LaLiga’s general assembly is set to vote on the measure on Aug. 12, and will require approval of two-thirds of the 42 clubs that make up the league’s first and second division in order to pass. The potential legal action, first reported by El Independiente and ESPN, is based on unnamed sources and may serve to influence the vote regardless of any formal court filing.
Real Madrid’s potential claims, however, reveal the importance of media broadcast and voting rights to LaLiga’s member clubs.
The reports suggest that misappropriation of assets is a main point of contention for Madrid. Asset misappropriation refers to executives and other personnel fraudulently abusing their power to steal financial resources from an organization. The theft is designed to personally enrich the fraudsters at the expense of the organization and its members. Here, Madrid reportedly objects to CVC becoming able to monetize TV rights that would otherwise benefit Madrid. It’s not clear at this time whether such actions would benefit LaLiga personnel at the expense of the league or clubs.
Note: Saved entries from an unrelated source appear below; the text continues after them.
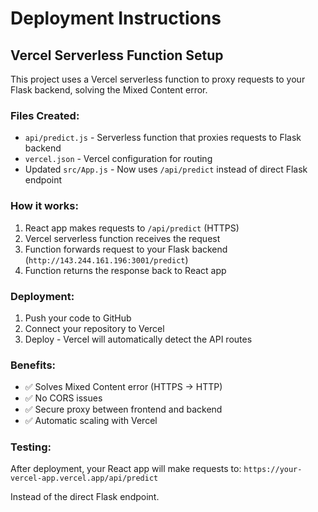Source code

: # Deployment Instructions

## Vercel Serverless Function Setup

This project uses a Vercel serverless function to proxy requests to your Flask backend, solving the Mixed Content error.

### Files Created:
- `api/predict.js` - Serverless function that proxies requests to Flask backend
- `vercel.json` - Vercel configuration for routing
- Updated `src/App.js` - Now uses `/api/predict` instead of direct Flask endpoint

### How it works:
1. React app makes requests to `/api/predict` (HTTPS)
2. Vercel serverless function receives the request
3. Function forwards request to your Flask backend (`http://143.244.161.196:3001/predict`)
4. Function returns the response back to React app

### Deployment:
1. Push your code to GitHub
2. Connect your repository to Vercel
3. Deploy - Vercel will automatically detect the API routes

### Benefits:
- ✅ Solves Mixed Content error (HTTPS → HTTP)
- ✅ No CORS issues
- ✅ Secure proxy between frontend and backend
- ✅ Automatic scaling with Vercel

### Testing:
After deployment, your React app will make requests to:
`https://your-vercel-app.vercel.app/api/predict`

Instead of the direct Flask endpoint. 
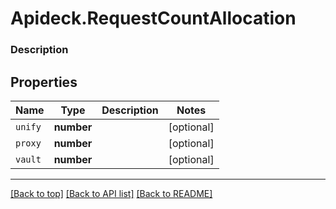 # Apideck.RequestCountAllocation

### Description

## Properties
Name | Type | Description | Notes
------------ | ------------- | ------------- | -------------
`unify` | **number** |  | [optional] 
`proxy` | **number** |  | [optional] 
`vault` | **number** |  | [optional] 





---

[[Back to top]](#) [[Back to API list]](../../../../README.md#documentation-for-api-endpoints) [[Back to README]](../../../../README.md)


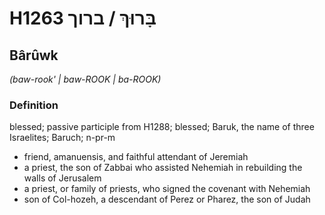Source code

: # H1263 בָּרוּךְ / ברוך

## Bârûwk

_(baw-rook' | baw-ROOK | ba-ROOK)_

### Definition

blessed; passive participle from H1288; blessed; Baruk, the name of three Israelites; Baruch; n-pr-m

- friend, amanuensis, and faithful attendant of Jeremiah
- a priest, the son of Zabbai who assisted Nehemiah in rebuilding the walls of Jerusalem
- a priest, or family of priests, who signed the covenant with Nehemiah
- son of Col-hozeh, a descendant of Perez or Pharez, the son of Judah
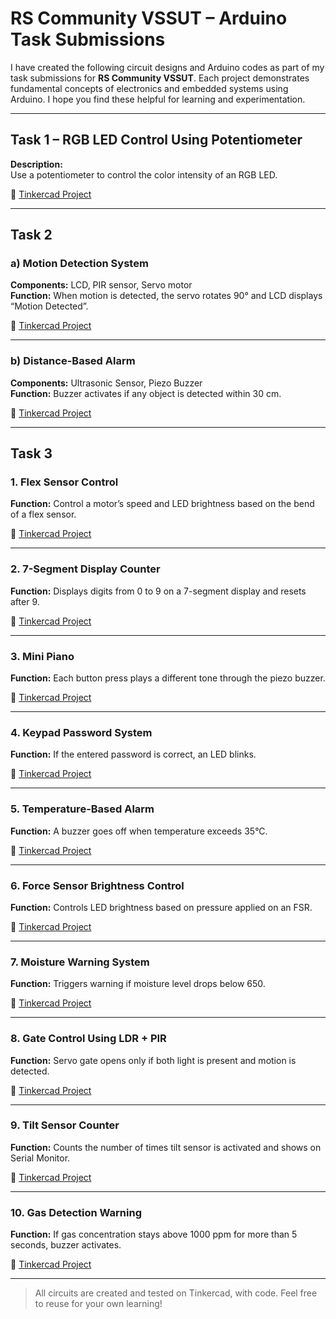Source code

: # RS Community VSSUT – Arduino Task Submissions

I have created the following circuit designs and Arduino codes as part of my task submissions for **RS Community VSSUT**. Each project demonstrates fundamental concepts of electronics and embedded systems using Arduino. I hope you find these helpful for learning and experimentation.

---

## Task 1 – RGB LED Control Using Potentiometer

**Description:**  
Use a potentiometer to control the color intensity of an RGB LED.

🔗 [Tinkercad Project](https://www.tinkercad.com/things/efuomdz8jpe-rgbled-control-using-potentiometer)

---

## Task 2

### a) Motion Detection System

**Components:** LCD, PIR sensor, Servo motor  
**Function:** When motion is detected, the servo rotates 90° and LCD displays “Motion Detected”.

🔗 [Tinkercad Project](https://www.tinkercad.com/things/gjqQv7auejy-task-2a?sharecode=wfqEcAiN7c1sNaQOWw8smZpQg8ssw398e8iD6o4Ufpo)

---

### b) Distance-Based Alarm

**Components:** Ultrasonic Sensor, Piezo Buzzer  
**Function:** Buzzer activates if any object is detected within 30 cm.

🔗 [Tinkercad Project](https://www.tinkercad.com/things/874forr8n2F-task-2b?sharecode=d3yYCmAcpEPVBGs18pvMjCsnyI1GBxBUOAbksgJfM48)

---

## Task 3

### 1. Flex Sensor Control

**Function:** Control a motor’s speed and LED brightness based on the bend of a flex sensor.

🔗 [Tinkercad Project](https://www.tinkercad.com/things/bRsFbxYVt6O-flexsensor?sharecode=SOUr457TruZRtDJn0cjRosiN2oklwZ7_3x_Ty3SzeG4)

---

### 2. 7-Segment Display Counter

**Function:** Displays digits from 0 to 9 on a 7-segment display and resets after 9.

🔗 [Tinkercad Project](https://www.tinkercad.com/things/eIcRwrNVh8X-seven-segment-display?sharecode=ytwFHdhaiRZvElazP7MYI4YdZW-1P6rbqJxS0_E-gHA)

---

### 3. Mini Piano

**Function:** Each button press plays a different tone through the piezo buzzer.

🔗 [Tinkercad Project](https://www.tinkercad.com/things/2Foz2tc49NC-piezo-board?sharecode=Ra7hX09uI1fcXGVMuJW4-5BEJHnoIaRAWhTH8iDuMsA)

---

### 4. Keypad Password System

**Function:** If the entered password is correct, an LED blinks.

🔗 [Tinkercad Project](https://www.tinkercad.com/things/6EagyaeiSYX-keypad?sharecode=znjqDuaziyjSIVvhbYygtPTQXmwrTwAEnHN-Zz4T0h0)

---

### 5. Temperature-Based Alarm

**Function:** A buzzer goes off when temperature exceeds 35°C.

🔗 [Tinkercad Project](https://www.tinkercad.com/things/fE346Wt5hw2-temperature-sensor?sharecode=oYhGDpAr07jVZ0ZShE22OIHNMP87fEMowzUiVFDo56o)

---

### 6. Force Sensor Brightness Control

**Function:** Controls LED brightness based on pressure applied on an FSR.

🔗 [Tinkercad Project](https://www.tinkercad.com/things/ceYqbxBiIa4-force-sensor-resistor?sharecode=q6L5tMKANL5Fh1gqRNsA9_vRQCK1Ufg5HTM3P3BCjP0)

---

### 7. Moisture Warning System

**Function:** Triggers warning if moisture level drops below 650.

🔗 [Tinkercad Project](https://www.tinkercad.com/things/hH4IvgewP3h-moisture-sensor?sharecode=L75LjWRjJQ3lEEl9Z8ZtF51jm6cXoco-OStbvuUKmS0)

---

### 8. Gate Control Using LDR + PIR

**Function:** Servo gate opens only if both light is present and motion is detected.

🔗 [Tinkercad Project](https://www.tinkercad.com/things/dZwB9G51btx-ldr-pir?sharecode=omzlCzyEpWqo4x6xqOphKM36u_DzAoR-OK9utrbumWs)

---

### 9. Tilt Sensor Counter

**Function:** Counts the number of times tilt sensor is activated and shows on Serial Monitor.

🔗 [Tinkercad Project](https://www.tinkercad.com/things/d5kHpcwmqDX-tilt-sensor?sharecode=uERl4usPsG7NyB_aliZz_Q7VYH1uzH_Seqnz-X3gfX8)

---

### 10. Gas Detection Warning

**Function:** If gas concentration stays above 1000 ppm for more than 5 seconds, buzzer activates.

🔗 [Tinkercad Project](https://www.tinkercad.com/things/6sZdOgnrSNF-copy-of-moisture-sensor?sharecode=b80ZCY7GQOX0mnKCtx-vDOIOgrOr6xh4ZqiwCDknel0)

---

> All circuits are created and tested on Tinkercad, with code. Feel free to reuse for your own learning!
Madrid’s official statement on the pending agreement hints at other potential legal claims.
One is for breach of contract. The statement complains that the agreement was reached “without the involvement or knowledge of Real Madrid.” It also charges the agreement impermissibly “expropriates 10.95% of the clubs’ audiovisual rights for the next 50 years.” If Madrid’s membership contract with LaLiga supplies notice and access rights to member clubs, or if it precludes or restricts the transfer of clubs’ audiovisual rights, Madrid could argue the contract was breached.
Madrid might also view the transaction as illegally interfering with its contractual relationship to LaLiga. An interference claim would entail an assertion that CVC and LaLiga’s dealings obstruct LaLiga’s obligations to member clubs, including Madrid.
The statement also hints at potential claims under competition law, which in the U.S. would be called antitrust law. “The negotiation,” the statement asserts, “was carried out without competitive proceedings . . .” If there was an absence of competition in negotiating, it could have led to an inferior result for member clubs.
Madrid’s membership contract with LaLiga would shed light on the range of permissible claims, including defining jurisdiction and whether any grievances would need to go through private arbitration before they could be litigated in a court of law.
Madrid is not alone in expressing opposition and intimating potential litigation. On Friday, Barcelona’s president, Joan Laporta, warned that his club “will find ways to defend” itself if the deal is approved.
It’s worth stressing that (1) LaLiga and CVC would likely repudiate any claims and (2) no lawsuit, arbitration filing or other legal action has occurred.
It’s also unclear if Madrid is seriously exploring a legal remedy or merely saber-rattling through the press.
If the clubs believe that one or more members might initiate a lawsuit against the league and possibly other clubs, they could become less inclined to vote yea. They might worry litigation would bring about legal expenses and the sharing of sensitive materials and trade secrets. If support for the deal wanes in the face of Madrid’s maneuvers, the vote could also be postponed. Meanwhile, CVC and LaLiga could return to the bargaining table and tweak the deal to appease Madrid and other dissenting clubs. Another possibility: The vote happens, the deal is approved, and no club takes legal action.